Dataset entries

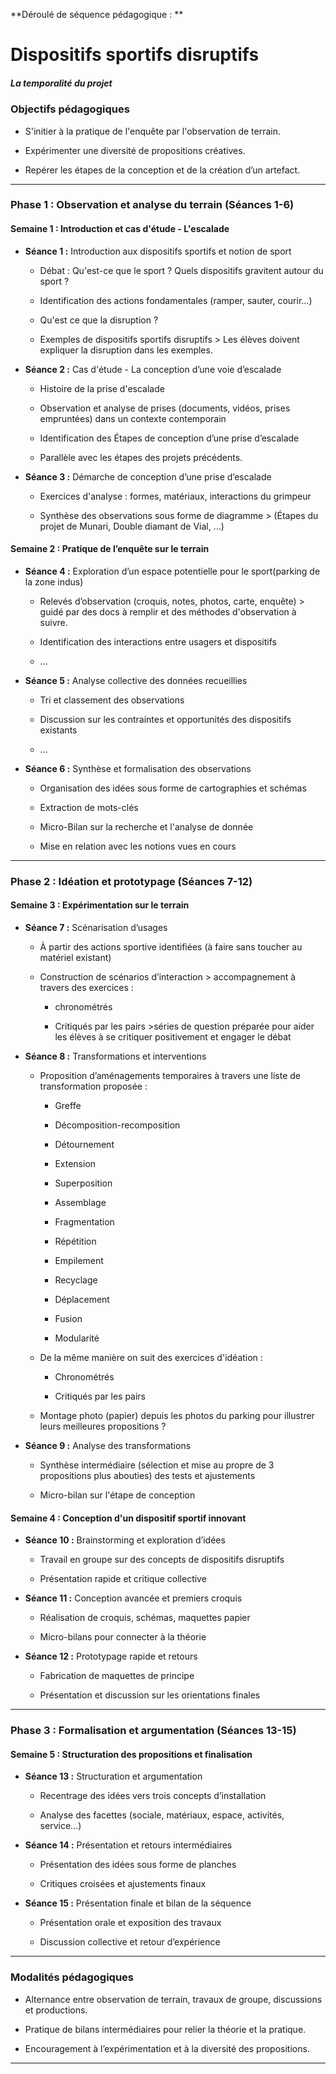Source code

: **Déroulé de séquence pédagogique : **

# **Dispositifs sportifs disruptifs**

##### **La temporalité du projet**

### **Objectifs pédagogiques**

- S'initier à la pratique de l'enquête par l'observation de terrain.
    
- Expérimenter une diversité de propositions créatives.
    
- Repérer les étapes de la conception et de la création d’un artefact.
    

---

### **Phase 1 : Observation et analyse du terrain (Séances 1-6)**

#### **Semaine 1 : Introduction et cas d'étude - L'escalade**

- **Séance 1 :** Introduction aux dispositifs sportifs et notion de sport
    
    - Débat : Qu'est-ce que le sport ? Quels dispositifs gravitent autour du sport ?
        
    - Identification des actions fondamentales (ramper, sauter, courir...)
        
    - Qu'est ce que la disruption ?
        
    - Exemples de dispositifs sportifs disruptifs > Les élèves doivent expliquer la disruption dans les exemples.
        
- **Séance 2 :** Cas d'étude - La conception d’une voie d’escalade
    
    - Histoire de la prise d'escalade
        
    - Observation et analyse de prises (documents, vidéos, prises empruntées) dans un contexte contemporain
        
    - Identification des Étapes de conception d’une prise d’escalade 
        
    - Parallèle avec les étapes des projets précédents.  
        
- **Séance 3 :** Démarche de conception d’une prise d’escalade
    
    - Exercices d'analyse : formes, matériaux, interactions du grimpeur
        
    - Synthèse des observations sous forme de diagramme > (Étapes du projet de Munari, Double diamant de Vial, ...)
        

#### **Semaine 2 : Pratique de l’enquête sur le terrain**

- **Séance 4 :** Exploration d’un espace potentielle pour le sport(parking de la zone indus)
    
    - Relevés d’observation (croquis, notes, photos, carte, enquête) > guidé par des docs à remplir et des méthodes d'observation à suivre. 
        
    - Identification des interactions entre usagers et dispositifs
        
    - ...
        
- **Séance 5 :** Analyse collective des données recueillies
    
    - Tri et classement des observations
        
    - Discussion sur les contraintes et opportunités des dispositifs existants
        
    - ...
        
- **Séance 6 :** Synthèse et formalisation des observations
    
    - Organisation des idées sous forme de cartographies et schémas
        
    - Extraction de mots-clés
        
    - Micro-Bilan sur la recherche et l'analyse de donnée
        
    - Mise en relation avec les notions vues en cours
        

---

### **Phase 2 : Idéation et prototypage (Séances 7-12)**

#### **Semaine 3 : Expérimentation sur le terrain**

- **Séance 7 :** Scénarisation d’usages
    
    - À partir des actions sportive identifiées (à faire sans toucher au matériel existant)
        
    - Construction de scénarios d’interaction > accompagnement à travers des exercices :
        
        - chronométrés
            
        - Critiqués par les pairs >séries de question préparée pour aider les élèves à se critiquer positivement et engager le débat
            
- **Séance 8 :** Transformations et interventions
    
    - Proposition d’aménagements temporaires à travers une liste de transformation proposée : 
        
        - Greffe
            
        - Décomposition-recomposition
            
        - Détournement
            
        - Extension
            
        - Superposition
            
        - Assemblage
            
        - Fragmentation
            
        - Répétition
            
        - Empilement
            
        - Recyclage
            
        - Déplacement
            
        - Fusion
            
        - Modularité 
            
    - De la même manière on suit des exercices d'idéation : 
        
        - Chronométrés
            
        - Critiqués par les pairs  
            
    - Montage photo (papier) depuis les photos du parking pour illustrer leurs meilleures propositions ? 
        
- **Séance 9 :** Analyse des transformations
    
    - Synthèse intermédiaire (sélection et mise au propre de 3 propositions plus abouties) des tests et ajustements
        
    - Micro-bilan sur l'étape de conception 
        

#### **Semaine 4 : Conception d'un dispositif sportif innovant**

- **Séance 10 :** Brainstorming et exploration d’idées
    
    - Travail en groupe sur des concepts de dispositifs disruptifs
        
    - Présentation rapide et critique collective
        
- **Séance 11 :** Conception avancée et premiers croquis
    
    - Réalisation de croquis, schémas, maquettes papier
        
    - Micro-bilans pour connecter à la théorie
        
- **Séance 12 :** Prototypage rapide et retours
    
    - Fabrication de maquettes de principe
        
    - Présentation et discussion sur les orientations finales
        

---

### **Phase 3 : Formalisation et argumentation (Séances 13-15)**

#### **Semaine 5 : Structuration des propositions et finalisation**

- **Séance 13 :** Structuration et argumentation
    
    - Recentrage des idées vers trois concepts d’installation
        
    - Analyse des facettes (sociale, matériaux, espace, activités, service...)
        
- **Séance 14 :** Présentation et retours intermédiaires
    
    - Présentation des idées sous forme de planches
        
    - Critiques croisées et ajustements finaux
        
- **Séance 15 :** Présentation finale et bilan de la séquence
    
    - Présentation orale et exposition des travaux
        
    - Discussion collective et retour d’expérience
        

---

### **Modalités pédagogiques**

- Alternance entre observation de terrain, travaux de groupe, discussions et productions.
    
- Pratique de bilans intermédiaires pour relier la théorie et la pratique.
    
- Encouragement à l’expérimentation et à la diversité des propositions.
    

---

** PROBLEM STATEMENT **
Give every record again exactly, apart from the pictures, which stay out.

** WRITTEN REPLY **
Source code

: **Déroulé de séquence pédagogique : **

# **Dispositifs sportifs disruptifs**

##### **La temporalité du projet**

### **Objectifs pédagogiques**

- S'initier à la pratique de l'enquête par l'observation de terrain.
    
- Expérimenter une diversité de propositions créatives.
    
- Repérer les étapes de la conception et de la création d’un artefact.
    

---

### **Phase 1 : Observation et analyse du terrain (Séances 1-6)**

#### **Semaine 1 : Introduction et cas d'étude - L'escalade**

- **Séance 1 :** Introduction aux dispositifs sportifs et notion de sport
    
    - Débat : Qu'est-ce que le sport ? Quels dispositifs gravitent autour du sport ?
        
    - Identification des actions fondamentales (ramper, sauter, courir...)
        
    - Qu'est ce que la disruption ?
        
    - Exemples de dispositifs sportifs disruptifs > Les élèves doivent expliquer la disruption dans les exemples.
        
- **Séance 2 :** Cas d'étude - La conception d’une voie d’escalade
    
    - Histoire de la prise d'escalade
        
    - Observation et analyse de prises (documents, vidéos, prises empruntées) dans un contexte contemporain
        
    - Identification des Étapes de conception d’une prise d’escalade 
        
    - Parallèle avec les étapes des projets précédents.  
        
- **Séance 3 :** Démarche de conception d’une prise d’escalade
    
    - Exercices d'analyse : formes, matériaux, interactions du grimpeur
        
    - Synthèse des observations sous forme de diagramme > (Étapes du projet de Munari, Double diamant de Vial, ...)
        

#### **Semaine 2 : Pratique de l’enquête sur le terrain**

- **Séance 4 :** Exploration d’un espace potentielle pour le sport(parking de la zone indus)
    
    - Relevés d’observation (croquis, notes, photos, carte, enquête) > guidé par des docs à remplir et des méthodes d'observation à suivre. 
        
    - Identification des interactions entre usagers et dispositifs
        
    - ...
        
- **Séance 5 :** Analyse collective des données recueillies
    
    - Tri et classement des observations
        
    - Discussion sur les contraintes et opportunités des dispositifs existants
        
    - ...
        
- **Séance 6 :** Synthèse et formalisation des observations
    
    - Organisation des idées sous forme de cartographies et schémas
        
    - Extraction de mots-clés
        
    - Micro-Bilan sur la recherche et l'analyse de donnée
        
    - Mise en relation avec les notions vues en cours
        

---

### **Phase 2 : Idéation et prototypage (Séances 7-12)**

#### **Semaine 3 : Expérimentation sur le terrain**

- **Séance 7 :** Scénarisation d’usages
    
    - À partir des actions sportive identifiées (à faire sans toucher au matériel existant)
        
    - Construction de scénarios d’interaction > accompagnement à travers des exercices :
        
        - chronométrés
            
        - Critiqués par les pairs >séries de question préparée pour aider les élèves à se critiquer positivement et engager le débat
            
- **Séance 8 :** Transformations et interventions
    
    - Proposition d’aménagements temporaires à travers une liste de transformation proposée : 
        
        - Greffe
            
        - Décomposition-recomposition
            
        - Détournement
            
        - Extension
            
        - Superposition
            
        - Assemblage
            
        - Fragmentation
            
        - Répétition
            
        - Empilement
            
        - Recyclage
            
        - Déplacement
            
        - Fusion
            
        - Modularité 
            
    - De la même manière on suit des exercices d'idéation : 
        
        - Chronométrés
            
        - Critiqués par les pairs  
            
    - Montage photo (papier) depuis les photos du parking pour illustrer leurs meilleures propositions ? 
        
- **Séance 9 :** Analyse des transformations
    
    - Synthèse intermédiaire (sélection et mise au propre de 3 propositions plus abouties) des tests et ajustements
        
    - Micro-bilan sur l'étape de conception 
        

#### **Semaine 4 : Conception d'un dispositif sportif innovant**

- **Séance 10 :** Brainstorming et exploration d’idées
    
    - Travail en groupe sur des concepts de dispositifs disruptifs
        
    - Présentation rapide et critique collective
        
- **Séance 11 :** Conception avancée et premiers croquis
    
    - Réalisation de croquis, schémas, maquettes papier
        
    - Micro-bilans pour connecter à la théorie
        
- **Séance 12 :** Prototypage rapide et retours
    
    - Fabrication de maquettes de principe
        
    - Présentation et discussion sur les orientations finales
        

---

### **Phase 3 : Formalisation et argumentation (Séances 13-15)**

#### **Semaine 5 : Structuration des propositions et finalisation**

- **Séance 13 :** Structuration et argumentation
    
    - Recentrage des idées vers trois concepts d’installation
        
    - Analyse des facettes (sociale, matériaux, espace, activités, service...)
        
- **Séance 14 :** Présentation et retours intermédiaires
    
    - Présentation des idées sous forme de planches
        
    - Critiques croisées et ajustements finaux
        
- **Séance 15 :** Présentation finale et bilan de la séquence
    
    - Présentation orale et exposition des travaux
        
    - Discussion collective et retour d’expérience
        

---

### **Modalités pédagogiques**

- Alternance entre observation de terrain, travaux de groupe, discussions et productions.
    
- Pratique de bilans intermédiaires pour relier la théorie et la pratique.
    
- Encouragement à l’expérimentation et à la diversité des propositions.
    

---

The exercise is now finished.